In 28 patients (85%) the pituitary apoplexy was the first manifestation of a non-functioning pituitary adenoma (NFPA), in 4 patients of a macroprolactinoma and in one patient of a Rathke’s pouch cyst. Only 3 patients (9%) underwent acute pituitary surgery, whereas 8 were operated after one week or more. All were operated with endoscopic approach. Two patients were operated because of progressing, pronounced visual defects in addition to oculomotorius nerve palsy and the third patient because of a large, expanding hemorrhage with increasing symptoms of elevated intracerebral pressure and visual defects.
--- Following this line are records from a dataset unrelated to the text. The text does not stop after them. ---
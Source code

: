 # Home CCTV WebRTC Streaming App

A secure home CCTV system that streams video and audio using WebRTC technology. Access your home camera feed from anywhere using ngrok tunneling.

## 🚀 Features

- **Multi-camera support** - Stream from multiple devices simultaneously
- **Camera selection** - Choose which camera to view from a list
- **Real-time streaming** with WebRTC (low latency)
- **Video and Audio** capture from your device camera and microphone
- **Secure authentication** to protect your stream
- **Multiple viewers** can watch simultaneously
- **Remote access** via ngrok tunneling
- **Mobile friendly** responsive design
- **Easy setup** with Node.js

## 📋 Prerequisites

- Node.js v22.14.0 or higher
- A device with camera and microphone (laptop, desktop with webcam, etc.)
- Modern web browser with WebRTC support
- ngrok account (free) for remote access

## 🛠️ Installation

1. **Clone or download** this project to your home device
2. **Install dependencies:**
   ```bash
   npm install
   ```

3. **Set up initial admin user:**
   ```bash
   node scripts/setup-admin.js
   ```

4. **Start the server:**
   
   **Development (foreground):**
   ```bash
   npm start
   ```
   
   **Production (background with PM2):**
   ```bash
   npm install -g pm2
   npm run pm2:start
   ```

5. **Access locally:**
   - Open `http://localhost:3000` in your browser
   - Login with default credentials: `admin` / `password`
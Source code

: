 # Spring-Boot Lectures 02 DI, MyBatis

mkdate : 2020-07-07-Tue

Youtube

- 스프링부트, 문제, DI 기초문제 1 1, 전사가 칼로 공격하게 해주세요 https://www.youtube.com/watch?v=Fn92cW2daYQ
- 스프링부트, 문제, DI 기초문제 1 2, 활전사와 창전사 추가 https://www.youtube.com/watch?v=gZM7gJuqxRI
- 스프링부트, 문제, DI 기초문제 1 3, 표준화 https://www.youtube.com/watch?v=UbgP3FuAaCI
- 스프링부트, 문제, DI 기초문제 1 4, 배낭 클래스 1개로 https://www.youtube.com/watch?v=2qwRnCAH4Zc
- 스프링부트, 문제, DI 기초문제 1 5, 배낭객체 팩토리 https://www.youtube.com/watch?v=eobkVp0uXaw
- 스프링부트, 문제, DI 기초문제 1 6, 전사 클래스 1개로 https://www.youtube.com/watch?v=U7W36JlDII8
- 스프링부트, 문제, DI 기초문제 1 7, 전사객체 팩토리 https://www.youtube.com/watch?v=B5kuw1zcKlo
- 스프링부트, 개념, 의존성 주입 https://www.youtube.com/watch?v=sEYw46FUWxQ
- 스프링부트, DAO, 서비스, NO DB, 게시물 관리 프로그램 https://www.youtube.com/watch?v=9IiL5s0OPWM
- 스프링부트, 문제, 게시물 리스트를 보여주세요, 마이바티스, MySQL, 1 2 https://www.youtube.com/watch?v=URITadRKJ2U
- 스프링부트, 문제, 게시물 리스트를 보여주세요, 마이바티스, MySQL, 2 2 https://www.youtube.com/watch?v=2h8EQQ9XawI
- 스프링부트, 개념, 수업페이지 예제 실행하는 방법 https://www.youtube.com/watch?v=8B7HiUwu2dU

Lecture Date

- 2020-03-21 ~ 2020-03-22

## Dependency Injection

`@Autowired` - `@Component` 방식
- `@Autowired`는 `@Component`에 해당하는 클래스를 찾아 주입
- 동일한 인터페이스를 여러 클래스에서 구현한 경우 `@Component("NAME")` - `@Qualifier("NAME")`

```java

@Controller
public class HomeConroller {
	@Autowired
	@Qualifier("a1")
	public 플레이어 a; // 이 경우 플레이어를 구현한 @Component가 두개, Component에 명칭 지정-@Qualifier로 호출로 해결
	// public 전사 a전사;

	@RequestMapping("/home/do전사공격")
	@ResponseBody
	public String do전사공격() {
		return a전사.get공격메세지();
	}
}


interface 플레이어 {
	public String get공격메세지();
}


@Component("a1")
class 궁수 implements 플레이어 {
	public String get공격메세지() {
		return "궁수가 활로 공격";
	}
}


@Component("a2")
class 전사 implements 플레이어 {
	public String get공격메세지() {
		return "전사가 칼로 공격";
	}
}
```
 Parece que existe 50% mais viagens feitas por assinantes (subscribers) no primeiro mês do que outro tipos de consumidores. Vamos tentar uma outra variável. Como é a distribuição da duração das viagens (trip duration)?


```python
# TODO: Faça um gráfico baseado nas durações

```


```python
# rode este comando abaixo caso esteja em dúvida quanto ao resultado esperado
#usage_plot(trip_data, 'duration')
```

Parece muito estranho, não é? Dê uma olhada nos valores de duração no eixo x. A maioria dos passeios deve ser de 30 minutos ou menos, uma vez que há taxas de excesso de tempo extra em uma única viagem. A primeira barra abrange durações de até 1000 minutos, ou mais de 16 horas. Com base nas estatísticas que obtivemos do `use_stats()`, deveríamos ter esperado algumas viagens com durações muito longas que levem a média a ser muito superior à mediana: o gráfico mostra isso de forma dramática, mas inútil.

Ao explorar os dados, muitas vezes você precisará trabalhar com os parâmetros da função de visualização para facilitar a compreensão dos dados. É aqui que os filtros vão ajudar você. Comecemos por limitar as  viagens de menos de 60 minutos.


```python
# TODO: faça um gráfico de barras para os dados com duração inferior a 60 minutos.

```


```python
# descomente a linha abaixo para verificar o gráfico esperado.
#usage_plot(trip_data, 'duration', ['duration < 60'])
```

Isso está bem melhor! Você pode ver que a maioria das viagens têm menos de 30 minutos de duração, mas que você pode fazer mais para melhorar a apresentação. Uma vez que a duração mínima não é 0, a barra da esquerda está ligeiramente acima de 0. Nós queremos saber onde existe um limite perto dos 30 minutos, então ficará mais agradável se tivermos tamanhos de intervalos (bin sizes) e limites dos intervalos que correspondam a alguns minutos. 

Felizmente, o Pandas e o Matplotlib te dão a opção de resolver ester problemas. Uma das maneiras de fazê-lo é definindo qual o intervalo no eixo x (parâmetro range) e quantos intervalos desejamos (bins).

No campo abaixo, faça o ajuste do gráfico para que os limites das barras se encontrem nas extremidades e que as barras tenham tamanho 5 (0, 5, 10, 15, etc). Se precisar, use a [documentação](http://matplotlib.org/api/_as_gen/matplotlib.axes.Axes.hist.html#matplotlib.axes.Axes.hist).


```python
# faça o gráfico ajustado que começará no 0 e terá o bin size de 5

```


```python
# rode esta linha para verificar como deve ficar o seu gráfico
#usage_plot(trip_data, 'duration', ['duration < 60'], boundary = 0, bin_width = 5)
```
No complications to the acute pituitary surgery were noted but the hormonal deficiencies remained unchanged after surgery. The visual defects and oculomotorius nerve palsies all improved greatly but only had a fully visional recovery. All the operated patients had a previously unknown NFPA. None of the patients died in the acute course of the disease. During the 7.6 (4.3) years of follow-up none of the hormonal deficiencies regressed. Three patients (9%) died during follow-up (4-13 years after the pituitary apoplexy), none related to any pituitary causes.
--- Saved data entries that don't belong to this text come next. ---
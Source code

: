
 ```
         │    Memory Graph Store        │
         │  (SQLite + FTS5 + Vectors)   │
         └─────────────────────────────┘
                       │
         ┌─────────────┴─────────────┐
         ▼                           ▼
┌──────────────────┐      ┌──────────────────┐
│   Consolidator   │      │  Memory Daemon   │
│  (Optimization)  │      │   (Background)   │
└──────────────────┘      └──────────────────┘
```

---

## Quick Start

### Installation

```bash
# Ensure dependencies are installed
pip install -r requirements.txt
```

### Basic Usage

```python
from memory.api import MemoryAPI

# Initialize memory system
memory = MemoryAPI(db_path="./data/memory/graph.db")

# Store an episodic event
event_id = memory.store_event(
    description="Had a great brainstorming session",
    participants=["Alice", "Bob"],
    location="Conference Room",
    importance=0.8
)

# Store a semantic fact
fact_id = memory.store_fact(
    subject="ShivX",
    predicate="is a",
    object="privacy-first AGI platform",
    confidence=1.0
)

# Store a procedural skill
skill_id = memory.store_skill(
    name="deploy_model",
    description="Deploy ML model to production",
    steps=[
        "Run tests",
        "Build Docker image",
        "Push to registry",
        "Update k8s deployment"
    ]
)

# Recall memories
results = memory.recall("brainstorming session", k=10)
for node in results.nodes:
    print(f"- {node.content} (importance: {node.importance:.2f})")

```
There were three cases with pituitary apoplexy in connection with pregnancy. One female with a macroprolactinoma on dopamine agonist for many years discontinued this medication at gestational week 7. At end of pregnancy (week 37) she presented with nausea, vomiting and headaches. MRI showed a macroadenoma with hemorrhage, i.e., pituitary apoplexy. Glucocorticoids were initiated and she delivered by cesarean section one week later. She continued to have pituitary insufficiency during follow-up and was also restarted on dopamine agonist. A second women was investigated for infertility and was diagnosed with a macroprolactinoma and started on dopamine agonist. After 3 months of dopamine agonist she became pregnant and ceased the medication. At the end of pregnancy, she had an episode of severe headache for a few hours which then spontaneously disappeared. Medical attention was not sought but a few months after delivery MRI showed a recent pituitary hemorrhage. She had no pituitary insufficiencies during follow-up. A third woman had a lot of headache issues during pregnancy. After delivery a bitemporal visual field defect was discovered and a macroadenoma with a recent hemorrhage was diagnosed. Due to the visual field defect she had endoscopic transsphenoidal surgery and the visual field defect recover. She had no pituitary insufficiency during follow-up.

Discussion

In this study of patients with pituitary apoplexy we found an overall incidence of 1.04 patients/1,000,000 inhabitants/year and 0.76 patients/1,000,000 inhabitants/year of acute symptomatic pituitary apoplexy. The pituitary apoplexy was slightly more frequent in men and presented mostly during their fourth to fifth decade. The most prominent symptom was headache and biochemical levels corresponding to pituitary hormonal deficiency. In the present cohort conservative management worked well in the majority of patients.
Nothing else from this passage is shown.